Critically, a separate analysis confirmed that GLP-1RAs — but not DPP-4 inhibitors, another class of anti-diabetes drugs that work differently — reduced alcohol intake. This specificity strengthens the case for a class-specific mechanism rather than a nonspecific effect.

The first randomized controlled trial of semaglutide for AUD, led by Dr. Christian Hendershot at the University of Southern California, enrolled 48 participants. After eight weeks of dose escalation, those receiving semaglutide consumed significantly less alcohol in controlled drinking sessions, reported fewer heavy drinking days, and had lower weekly craving scores. Among participants who smoked, semaglutide was also associated with reduced cigarette consumption.

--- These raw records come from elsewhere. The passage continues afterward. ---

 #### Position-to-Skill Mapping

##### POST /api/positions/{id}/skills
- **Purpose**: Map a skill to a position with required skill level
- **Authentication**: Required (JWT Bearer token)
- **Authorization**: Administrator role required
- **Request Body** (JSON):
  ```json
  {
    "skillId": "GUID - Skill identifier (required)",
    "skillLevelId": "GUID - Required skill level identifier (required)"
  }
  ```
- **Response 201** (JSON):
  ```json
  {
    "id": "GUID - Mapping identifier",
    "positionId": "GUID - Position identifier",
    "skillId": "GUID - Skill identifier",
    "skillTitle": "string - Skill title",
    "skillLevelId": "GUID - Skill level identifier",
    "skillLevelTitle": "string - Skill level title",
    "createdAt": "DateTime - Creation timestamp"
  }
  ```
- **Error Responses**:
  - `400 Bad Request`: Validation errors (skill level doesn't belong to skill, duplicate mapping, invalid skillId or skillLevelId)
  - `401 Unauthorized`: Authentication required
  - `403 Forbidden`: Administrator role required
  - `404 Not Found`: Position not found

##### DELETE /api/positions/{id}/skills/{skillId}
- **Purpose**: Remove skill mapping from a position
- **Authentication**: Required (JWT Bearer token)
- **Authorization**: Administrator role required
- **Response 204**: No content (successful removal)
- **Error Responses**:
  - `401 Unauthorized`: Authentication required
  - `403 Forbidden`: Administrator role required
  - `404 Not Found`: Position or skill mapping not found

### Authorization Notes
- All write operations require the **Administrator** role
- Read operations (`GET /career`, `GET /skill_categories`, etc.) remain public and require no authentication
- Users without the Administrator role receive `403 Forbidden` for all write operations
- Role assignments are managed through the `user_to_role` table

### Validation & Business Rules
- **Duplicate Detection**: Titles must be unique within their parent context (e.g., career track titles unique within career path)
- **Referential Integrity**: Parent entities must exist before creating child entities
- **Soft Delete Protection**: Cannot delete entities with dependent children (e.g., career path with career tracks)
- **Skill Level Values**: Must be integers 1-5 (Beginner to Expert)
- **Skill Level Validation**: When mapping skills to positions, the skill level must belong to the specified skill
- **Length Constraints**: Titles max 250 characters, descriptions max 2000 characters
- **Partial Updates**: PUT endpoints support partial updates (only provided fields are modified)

The trial was small — but the pattern across species, databases, settings, and countries is, as Dr. Leggio puts it, unusually consistent. Several larger RCTs are now underway, including one at NIDA itself.

What This Means for Clinical Practice Right Now

Providers should not ignore these emerging signals. For patients who already meet approved criteria for diabetes or obesity and also carry a SUD diagnosis or elevated risk, GLP-1RA therapy has plausible dual benefit and an established safety profile — and a careful risk-benefit discussion is warranted. Any clinical use, however, should remain within approved indications and be guided by individualized clinical judgment; GLP-1RAs are not yet approved for SUD treatment, and off-label use requires transparency with patients.

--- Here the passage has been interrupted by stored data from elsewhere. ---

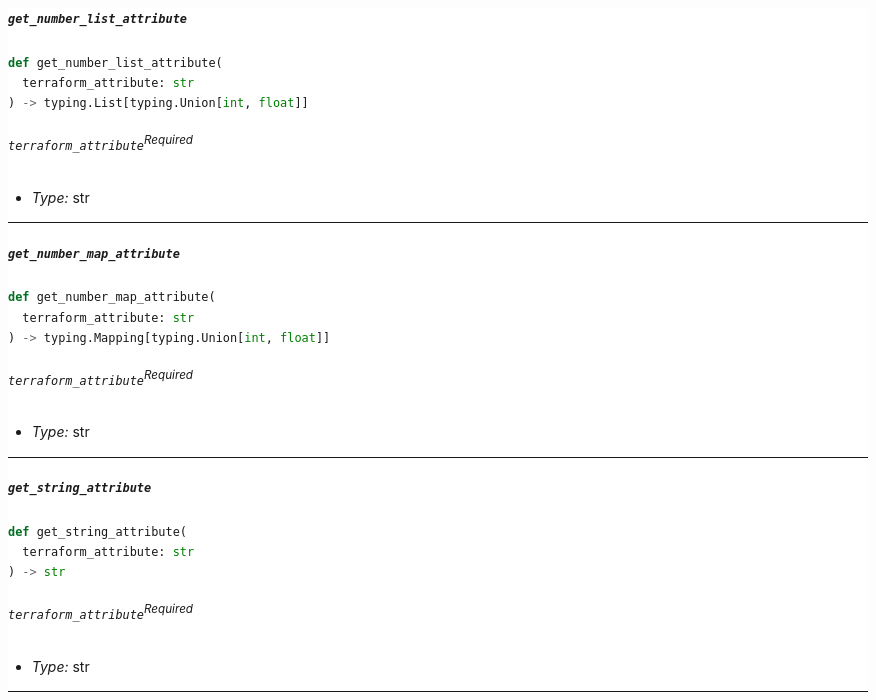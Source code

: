 ##### `get_number_list_attribute` <a name="get_number_list_attribute" id="@cdktf/provider-cloudflare.cloudforceOneRequestPriority.CloudforceOneRequestPriority.getNumberListAttribute"></a>

```python
def get_number_list_attribute(
  terraform_attribute: str
) -> typing.List[typing.Union[int, float]]
```

###### `terraform_attribute`<sup>Required</sup> <a name="terraform_attribute" id="@cdktf/provider-cloudflare.cloudforceOneRequestPriority.CloudforceOneRequestPriority.getNumberListAttribute.parameter.terraformAttribute"></a>

- *Type:* str

---

##### `get_number_map_attribute` <a name="get_number_map_attribute" id="@cdktf/provider-cloudflare.cloudforceOneRequestPriority.CloudforceOneRequestPriority.getNumberMapAttribute"></a>

```python
def get_number_map_attribute(
  terraform_attribute: str
) -> typing.Mapping[typing.Union[int, float]]
```

###### `terraform_attribute`<sup>Required</sup> <a name="terraform_attribute" id="@cdktf/provider-cloudflare.cloudforceOneRequestPriority.CloudforceOneRequestPriority.getNumberMapAttribute.parameter.terraformAttribute"></a>

- *Type:* str

---

##### `get_string_attribute` <a name="get_string_attribute" id="@cdktf/provider-cloudflare.cloudforceOneRequestPriority.CloudforceOneRequestPriority.getStringAttribute"></a>

```python
def get_string_attribute(
  terraform_attribute: str
) -> str
```

###### `terraform_attribute`<sup>Required</sup> <a name="terraform_attribute" id="@cdktf/provider-cloudflare.cloudforceOneRequestPriority.CloudforceOneRequestPriority.getStringAttribute.parameter.terraformAttribute"></a>

- *Type:* str

---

At the same time, GLP-1RAs are not a silver bullet. The mechanism appears to work through craving modulation rather than blocking reward entirely — meaning behavioral and psychosocial supports remain essential components of comprehensive care. The future of addiction treatment is almost certainly combinatorial: pharmacotherapy plus evidence-based behavioral interventions, delivered with fidelity and adjusted iteratively based on patient response.

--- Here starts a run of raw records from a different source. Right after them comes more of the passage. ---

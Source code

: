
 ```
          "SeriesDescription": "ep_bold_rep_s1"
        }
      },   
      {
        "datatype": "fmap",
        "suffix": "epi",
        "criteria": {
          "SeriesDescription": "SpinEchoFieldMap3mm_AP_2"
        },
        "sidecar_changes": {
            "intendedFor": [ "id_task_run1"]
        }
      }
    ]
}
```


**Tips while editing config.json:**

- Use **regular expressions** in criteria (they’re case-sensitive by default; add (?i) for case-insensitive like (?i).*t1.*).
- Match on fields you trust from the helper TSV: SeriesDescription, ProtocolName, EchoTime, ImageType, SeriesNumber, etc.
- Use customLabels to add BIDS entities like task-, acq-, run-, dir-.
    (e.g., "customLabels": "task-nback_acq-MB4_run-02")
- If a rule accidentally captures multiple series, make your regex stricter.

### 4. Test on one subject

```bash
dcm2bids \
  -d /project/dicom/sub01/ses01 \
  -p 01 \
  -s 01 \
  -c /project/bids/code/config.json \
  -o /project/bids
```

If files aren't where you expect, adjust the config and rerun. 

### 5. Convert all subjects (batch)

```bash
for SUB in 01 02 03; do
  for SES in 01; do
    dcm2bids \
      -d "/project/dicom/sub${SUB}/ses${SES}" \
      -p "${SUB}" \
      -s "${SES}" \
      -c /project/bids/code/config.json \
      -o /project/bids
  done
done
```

The NIH research landscape heading into 2026 signals a turning point. The tools are improving. The biology is better understood. And the clinical imperative — to treat addiction as the complex, chronic brain-based disorder it is — has never been clearer.

References

  1. National Institutes of Health. Treating addiction: Research leads to more effective medications and psychotherapies. NIH Research Matters, March 24, 2026. https://www.nih.gov/news-events/nih-research-matters/treating-addiction
  2. Magill M, Ray L, Kiluk B, et al. A meta-analysis of cognitive-behavioral therapy for alcohol or other drug use disorders: Treatment efficacy by contrast condition. J Consult Clin Psychol. 2019;87(12):1093–1105. PMID: 31599606.
  3. Kiluk BD, Benitez B, DeVito EE, et al. A digital cognitive behavioral therapy program for adults with alcohol use disorder: A randomized clinical trial. JAMA Netw Open. 2024;7(9):e2435205. PMID: 39325452.
  4. Chuong V, Farokhnia M, Khom S, et al. The glucagon-like peptide-1 (GLP-1) analogue semaglutide reduces alcohol drinking and modulates central GABA neurotransmission. JCI Insight. 2023;8(12):e170671. PMID: 37192005.
  5. Wang W, Volkow ND, Berger NA, et al. Associations of semaglutide with incidence and recurrence of alcohol use disorder in real-world population. Nat Commun. 2024;15(1):4548. PMID: 38806481.
  6. Wang W, Volkow ND, Berger NA, et al. Association of semaglutide with reduced incidence and relapse of cannabis use disorder in real-world populations. Mol Psychiatry. 2024;29(8):2587–2598. PMID: 38486046.
  7. Wang W, Volkow ND, Berger NA, et al. Association of semaglutide with tobacco use disorder in patients with type 2 diabetes. Ann Intern Med. 2024;177(8):1016–1027. PMID: 39074369.
  8. Farokhnia M, Tazare J, Pince CL, et al. Glucagon-like peptide-1 receptor agonists, but not dipeptidyl peptidase-4 inhibitors, reduce alcohol intake. J Clin Invest. 2025;135(9):e188314. PMID: 40048376.
  9. Hendershot CS, Bremmer MP, Paladino MB, et al. Once-weekly semaglutide in adults with alcohol use disorder: A randomized clinical trial. JAMA Psychiatry. 2025;82(4):395–405. PMID: 39937469.